### [WORK REQUEST]
Note each line of the entries that includes "Computer". Then copy those lines.

[Opening SUPPLIED ENTRIES section]

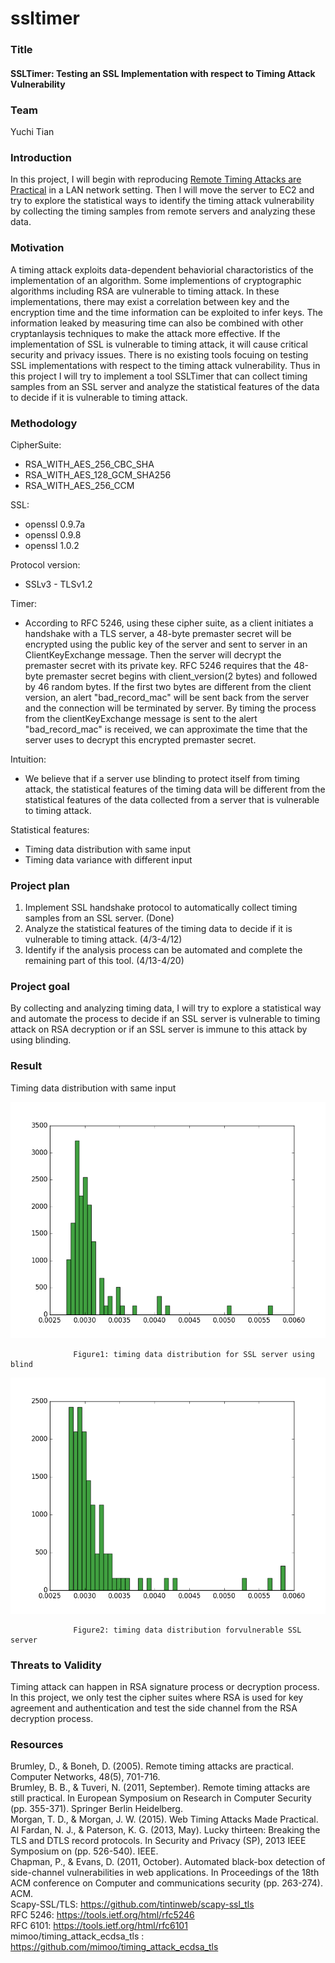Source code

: # ssltimer

### Title
#### SSLTimer: Testing an SSL Implementation with respect to Timing Attack Vulnerability

### Team
Yuchi Tian  

### Introduction
In this project, I will begin with reproducing [Remote Timing Attacks are Practical](https://crypto.stanford.edu/~dabo/papers/ssl-timing.pdf) in a LAN network setting. Then I will move the server to EC2 and try to explore the statistical ways to identify the timing attack vulnerability by collecting the timing samples from remote servers and analyzing these data.

### Motivation
A timing attack exploits data-dependent behaviorial charactoristics of the implementation of an algorithm. Some implementions of cryptographic algorithms including RSA are vulnerable to timing attack. In these implementations, there may exist a correlation between key and the encryption time and the time information can be exploited to infer keys. The information leaked by measuring time can also be combined with other cryptanlaysis techniques to make the attack more effective. If the implementation of SSL is vulnerable to timing attack, it will cause critical security and privacy issues. There is no existing tools focuing on testing SSL implementations with respect to the timing attack vulnerability. Thus in this project I will try to implement a tool SSLTimer that can collect timing samples from an SSL server and analyze the statistical features of the data to decide if it is vulnerable to timing attack.   
  
### Methodology
CipherSuite: 
   * RSA_WITH_AES_256_CBC_SHA
   * RSA_WITH_AES_128_GCM_SHA256
   * RSA_WITH_AES_256_CCM  
   
SSL:
   * openssl 0.9.7a
   * openssl 0.9.8
   * openssl 1.0.2  

Protocol version:
  * SSLv3 - TLSv1.2
  
Timer:  
* According to RFC 5246, using these cipher suite, as a client initiates a handshake with a TLS server, a 48-byte premaster secret will be encrypted using the public key of the server and sent to server in an ClientKeyExchange message. Then the server will decrypt the premaster secret with its private key. RFC 5246 requires that the 48-byte premaster secret begins with client_version(2 bytes) and followed by 46 random bytes. If the first two bytes are different from the client version, an alert "bad_record_mac" will be sent back from the server and the connection will be terminated by server. By timing the process from the clientKeyExchange message is sent to the alert "bad_record_mac" is received, we can approximate the time that the server uses to decrypt this encrypted premaster secret.  

Intuition:
* We believe that if a server use blinding to protect itself from timing attack, the statistical features of the timing data will be different from the statistical features of the data collected from a server that is vulnerable to timing attack.

Statistical features:

* Timing data distribution with same input
* Timing data variance with different input

### Project plan
1. Implement SSL handshake protocol to automatically collect timing samples from an SSL server.  (Done)
2. Analyze the statistical features of the timing data to decide if it is vulnerable to timing attack. (4/3-4/12)
3. Identify if the analysis process can be automated and complete the remaining part of this tool.  (4/13-4/20)

### Project goal

By collecting and analyzing timing data, I will try to explore a statistical way and automate the process to decide if an SSL server is vulnerable to timing attack on RSA decryption or if an SSL server is immune to this attack by using blinding.  

### Result
Timing data distribution with same input

<img src="https://github.com/yuchi1989/ssltimer/blob/master/result/figure_2(bli).png" width="600">  

                  Figure1: timing data distribution for SSL server using blind  
<img src="https://github.com/yuchi1989/ssltimer/blob/master/result/figure_2(vul).png" width="600">  

                  Figure2: timing data distribution forvulnerable SSL server

### Threats to Validity   
Timing attack can happen in RSA signature process or decryption process.  In this project, we only test the cipher suites where RSA is used for key agreement and authentication and test the side channel from the RSA decryption process.  

### Resources
Brumley, D., & Boneh, D. (2005). Remote timing attacks are practical. Computer Networks, 48(5), 701-716.  
Brumley, B. B., & Tuveri, N. (2011, September). Remote timing attacks are still practical. In European Symposium on Research in Computer Security (pp. 355-371). Springer Berlin Heidelberg.  
Morgan, T. D., & Morgan, J. W. (2015). Web Timing Attacks Made Practical.  
Al Fardan, N. J., & Paterson, K. G. (2013, May). Lucky thirteen: Breaking the TLS and DTLS record protocols. In Security and Privacy (SP), 2013 IEEE Symposium on (pp. 526-540). IEEE.  
Chapman, P., & Evans, D. (2011, October). Automated black-box detection of side-channel vulnerabilities in web applications. In Proceedings of the 18th ACM conference on Computer and communications security (pp. 263-274). ACM.  
Scapy-SSL/TLS: https://github.com/tintinweb/scapy-ssl_tls  
RFC 5246: https://tools.ietf.org/html/rfc5246  
RFC 6101: https://tools.ietf.org/html/rfc6101  
mimoo/timing_attack_ecdsa_tls : https://github.com/mimoo/timing_attack_ecdsa_tls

[Closing SUPPLIED ENTRIES section]

### [SOLVED EXERCISE]
Brumley, D., & Boneh, D. (2005). Remote timing attacks are practical. Computer Networks, 48(5), 701-716.  
Brumley, B. B., & Tuveri, N. (2011, September). Remote timing attacks are still practical. In European Symposium on Research in Computer Security (pp. 355-371). Springer Berlin Heidelberg.  
Chapman, P., & Evans, D. (2011, October). Automated black-box detection of side-channel vulnerabilities in web applications. In Proceedings of the 18th ACM conference on Computer and communications security (pp. 263-274). ACM.  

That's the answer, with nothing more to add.